PROBLEM REQUIREMENTS
Everything from the line containing "其中《三体》三部曲被普遍认为" through the line containing "4. 碑是那么小，与其说是为了纪念，更像是为了忘却。" should be repeated exactly, and nothing else from the data.

RECORD SET

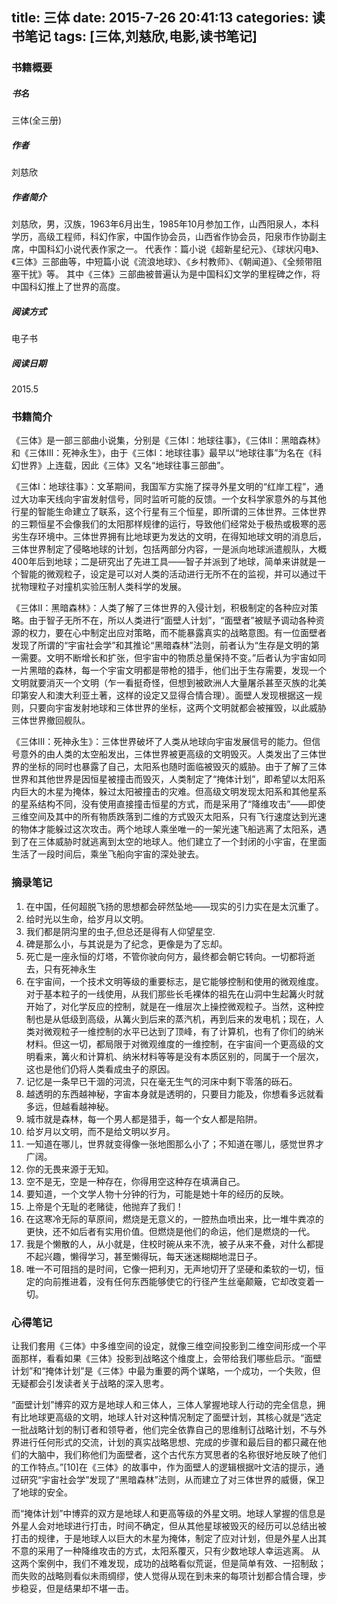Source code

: title: 三体
date: 2015-7-26 20:41:13
categories: 读书笔记
tags: [三体,刘慈欣,电影,读书笔记]
---

### 书籍概要

##### 书名
三体(全三册)

##### 作者
刘慈欣 

##### 作者简介
刘慈欣，男，汉族，1963年6月出生，1985年10月参加工作，山西阳泉人，本科学历，高级工程师，科幻作家，中国作协会员，山西省作协会员，阳泉市作协副主席，中国科幻小说代表作家之一。
代表作：篇小说《超新星纪元》、《球状闪电》、《三体》三部曲等，中短篇小说《流浪地球》、《乡村教师》、《朝闻道》、《全频带阻塞干扰》等。
其中《三体》三部曲被普遍认为是中国科幻文学的里程碑之作，将中国科幻推上了世界的高度。

##### 阅读方式
电子书

##### 阅读日期
2015.5


### 书籍简介
《三体》是一部三部曲小说集，分别是《三体Ⅰ：地球往事》，《三体Ⅱ：黑暗森林》和《三体Ⅲ：死神永生》，由于《三体Ⅰ：地球往事》最早以“地球往事”为名在《科幻世界》上连载，因此《三体》又名“地球往事三部曲”。

《三体Ⅰ：地球往事》：文革期间，我国军方实施了探寻外星文明的“红岸工程”，通过大功率天线向宇宙发射信号，同时监听可能的反馈。一个女科学家意外的与其他行星的智能生命建立了联系，这个行星有三个恒星，即所谓的三体世界。三体世界的三颗恒星不会像我们的太阳那样规律的运行，导致他们经常处于极热或极寒的恶劣生存环境中。三体世界拥有比地球更为发达的文明，在得知地球文明的消息后，三体世界制定了侵略地球的计划，包括两部分内容，一是派向地球派遣舰队，大概400年后到地球；二是研究出了先进工具——智子并派到了地球，简单来讲就是一个智能的微观粒子，设定是可以对人类的活动进行无所不在的监视，并可以通过干扰物理粒子对撞机实验压制人类科学的发展。

《三体Ⅱ：黑暗森林》：人类了解了三体世界的入侵计划，积极制定的各种应对策略。由于智子无所不在，所以人类进行“面壁人计划”，“面壁者”被赋予调动各种资源的权力，要在心中制定出应对策略，而不能暴露真实的战略意图。有一位面壁者发现了所谓的“宇宙社会学”和其推论“黑暗森林”法则，前者认为“生存是文明的第一需要。文明不断增长和扩张，但宇宙中的物质总量保持不变。”后者认为宇宙如同一片黑暗的森林，每一个宇宙文明都是带枪的猎手，他们出于生存需要，发现一个文明就要消灭一个文明（乍一看挺奇怪，但想到被欧洲人大量屠杀甚至灭族的北美印第安人和澳大利亚土著，这样的设定又显得合情合理）。面壁人发现根据这一规则，只要向宇宙发射地球和三体世界的坐标，这两个文明就都会被摧毁，以此威胁三体世界撤回舰队。

《三体Ⅲ：死神永生》：三体世界破坏了人类从地球向宇宙发展信号的能力。但信号意外的由人类的太空船发出，三体世界被更高级的文明毁灭。人类发出了三体世界的坐标的同时也暴露了自己，太阳系也随时面临被毁灭的威胁。由于了解了三体世界和其他世界是因恒星被撞击而毁灭，人类制定了“掩体计划”，即希望以太阳系内巨大的木星为掩体，躲过太阳被撞击的灾难。但高级文明发现太阳系和其他星系的星系结构不同，没有使用直接撞击恒星的方式，而是采用了“降维攻击”——即使三维空间及其中的所有物质跌落到二维的方式毁灭太阳系，只有飞行速度达到光速的物体才能躲过这次攻击。两个地球人乘坐唯一的一架光速飞船逃离了太阳系，遇到了在三体威胁时就逃离到太空的地球人。他们建立了一个封闭的小宇宙，在里面生活了一段时间后，乘坐飞船向宇宙的深处驶去。

### 摘录笔记

1. 在中国，任何超脱飞扬的思想都会砰然坠地——现实的引力实在是太沉重了。
2. 给时光以生命，给岁月以文明。
3. 我们都是阴沟里的虫子,但总还是得有人仰望星空.
4. 碑是那么小，与其说是为了纪念，更像是为了忘却。
5. 死亡是一座永恒的灯塔，不管你驶向何方，最终都会朝它转向。一切都将逝去，只有死神永生
6. 在宇宙间，一个技术文明等级的重要标志，是它能够控制和使用的微观维度。对于基本粒子的一线使用，从我们那些长毛裸体的祖先在山洞中生起篝火时就开始了，对化学反应的控制，就是在一维层次上操控微观粒子。当然，这种控制也是从低级到高级，从篝火到后来的蒸汽机，再到后来的发电机；现在，人类对微观粒子一维控制的水平已达到了顶峰，有了计算机，也有了你们的纳米材料。但这一切，都局限于对微观维度的一维控制，在宇宙间一个更高级的文明看来，篝火和计算机、纳米材料等等是没有本质区别的，同属于一个层次，这也是他们仍将人类看成虫子的原因。
7. 记忆是一条早已干涸的河流，只在毫无生气的河床中剩下零落的砾石。
8. 越透明的东西越神秘，字宙本身就是透明的，只要目力能及，你想看多远就看多远，但越看越神秘。
9. 城市就是森林，每一个男人都是猎手，每一个女人都是陷阱。
10. 给岁月以文明，而不是给文明以岁月。
11. 一知道在哪儿，世界就变得像一张地图那么小了；不知道在哪儿，感觉世界才广阔。
12. 你的无畏来源于无知。
13. 空不是无，空是一种存在，你得用空这种存在填满自己。
14. 要知道，一个文学人物十分钟的行为，可能是她十年的经历的反映。
15. 上帝是个无耻的老赌徒，他抛弃了我们！
16. 在这寒冷无际的草原间，燃烧是无意义的，一腔热血喷出来，比一堆牛粪凉的更快，还不如后者有实用价值。但燃烧是他们的命运，他们是燃烧的一代。
17. 我是个懒散的人，从小就是，住校时碗从来不洗，被子从来不叠，对什么都提不起兴趣，懒得学习，甚至懒得玩，每天迷迷糊糊地混日子。
18. 唯一不可阻挡的是时间，它像一把利刃，无声地切开了坚硬和柔软的一切，恒定的向前推进着，没有任何东西能够使它的行径产生丝毫颠簸，它却改变着一切。

### 心得笔记

让我们套用《三体》中多维空间的设定，就像三维空间投影到二维空间形成一个平面那样，看看如果《三体》投影到战略这个维度上，会带给我们哪些启示。“面壁计划”和“掩体计划”是《三体》中最为重要的两个谋略，一个成功，一个失败，但无疑都会引发读者关于战略的深入思考。

“面壁计划”博弈的双方是地球人和三体人，三体人掌握地球人行动的完全信息，拥有比地球更高级的文明，地球人针对这种情况制定了面壁计划，其核心就是“选定一批战略计划的制订者和领导者，他们完全依靠自己的思维制订战略计划，不与外界进行任何形式的交流，计划的真实战略思想、完成的步骤和最后目的都只藏在他们的大脑中，我们称他们为面壁者，这个古代东方冥思者的名称很好地反映了他们的工作特点。”[10]在《三体》的故事中，作为面壁人的逻辑根据叶文洁的提示，通过研究“宇宙社会学”发现了“黑暗森林”法则，从而建立了对三体世界的威慑，保卫了地球的安全。

而“掩体计划”中博弈的双方是地球人和更高等级的外星文明。地球人掌握的信息是外星人会对地球进行打击，时间不确定，但从其他星球被毁灭的经历可以总结出被打击的规律，于是地球人以巨大的木星为掩体，制定了应对计划，但是外星人出其不意的采用了一种降维攻击的方式，太阳系覆灭，只有少数地球人幸运逃离。
从这两个案例中，我们不难发现，成功的战略看似荒诞，但是简单有效、一招制敌；而失败的战略则看似未雨绸缪，使人觉得从现在到未来的每项计划都合情合理，步步稳妥，但是结果却不堪一击。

SOLUTION FOR THIS PROBLEM
其中《三体》三部曲被普遍认为是中国科幻文学的里程碑之作，将中国科幻推上了世界的高度。

##### 阅读方式
电子书

##### 阅读日期
2015.5


### 书籍简介
《三体》是一部三部曲小说集，分别是《三体Ⅰ：地球往事》，《三体Ⅱ：黑暗森林》和《三体Ⅲ：死神永生》，由于《三体Ⅰ：地球往事》最早以“地球往事”为名在《科幻世界》上连载，因此《三体》又名“地球往事三部曲”。

《三体Ⅰ：地球往事》：文革期间，我国军方实施了探寻外星文明的“红岸工程”，通过大功率天线向宇宙发射信号，同时监听可能的反馈。一个女科学家意外的与其他行星的智能生命建立了联系，这个行星有三个恒星，即所谓的三体世界。三体世界的三颗恒星不会像我们的太阳那样规律的运行，导致他们经常处于极热或极寒的恶劣生存环境中。三体世界拥有比地球更为发达的文明，在得知地球文明的消息后，三体世界制定了侵略地球的计划，包括两部分内容，一是派向地球派遣舰队，大概400年后到地球；二是研究出了先进工具——智子并派到了地球，简单来讲就是一个智能的微观粒子，设定是可以对人类的活动进行无所不在的监视，并可以通过干扰物理粒子对撞机实验压制人类科学的发展。

《三体Ⅱ：黑暗森林》：人类了解了三体世界的入侵计划，积极制定的各种应对策略。由于智子无所不在，所以人类进行“面壁人计划”，“面壁者”被赋予调动各种资源的权力，要在心中制定出应对策略，而不能暴露真实的战略意图。有一位面壁者发现了所谓的“宇宙社会学”和其推论“黑暗森林”法则，前者认为“生存是文明的第一需要。文明不断增长和扩张，但宇宙中的物质总量保持不变。”后者认为宇宙如同一片黑暗的森林，每一个宇宙文明都是带枪的猎手，他们出于生存需要，发现一个文明就要消灭一个文明（乍一看挺奇怪，但想到被欧洲人大量屠杀甚至灭族的北美印第安人和澳大利亚土著，这样的设定又显得合情合理）。面壁人发现根据这一规则，只要向宇宙发射地球和三体世界的坐标，这两个文明就都会被摧毁，以此威胁三体世界撤回舰队。

《三体Ⅲ：死神永生》：三体世界破坏了人类从地球向宇宙发展信号的能力。但信号意外的由人类的太空船发出，三体世界被更高级的文明毁灭。人类发出了三体世界的坐标的同时也暴露了自己，太阳系也随时面临被毁灭的威胁。由于了解了三体世界和其他世界是因恒星被撞击而毁灭，人类制定了“掩体计划”，即希望以太阳系内巨大的木星为掩体，躲过太阳被撞击的灾难。但高级文明发现太阳系和其他星系的星系结构不同，没有使用直接撞击恒星的方式，而是采用了“降维攻击”——即使三维空间及其中的所有物质跌落到二维的方式毁灭太阳系，只有飞行速度达到光速的物体才能躲过这次攻击。两个地球人乘坐唯一的一架光速飞船逃离了太阳系，遇到了在三体威胁时就逃离到太空的地球人。他们建立了一个封闭的小宇宙，在里面生活了一段时间后，乘坐飞船向宇宙的深处驶去。

### 摘录笔记

1. 在中国，任何超脱飞扬的思想都会砰然坠地——现实的引力实在是太沉重了。
2. 给时光以生命，给岁月以文明。
3. 我们都是阴沟里的虫子,但总还是得有人仰望星空.
4. 碑是那么小，与其说是为了纪念，更像是为了忘却。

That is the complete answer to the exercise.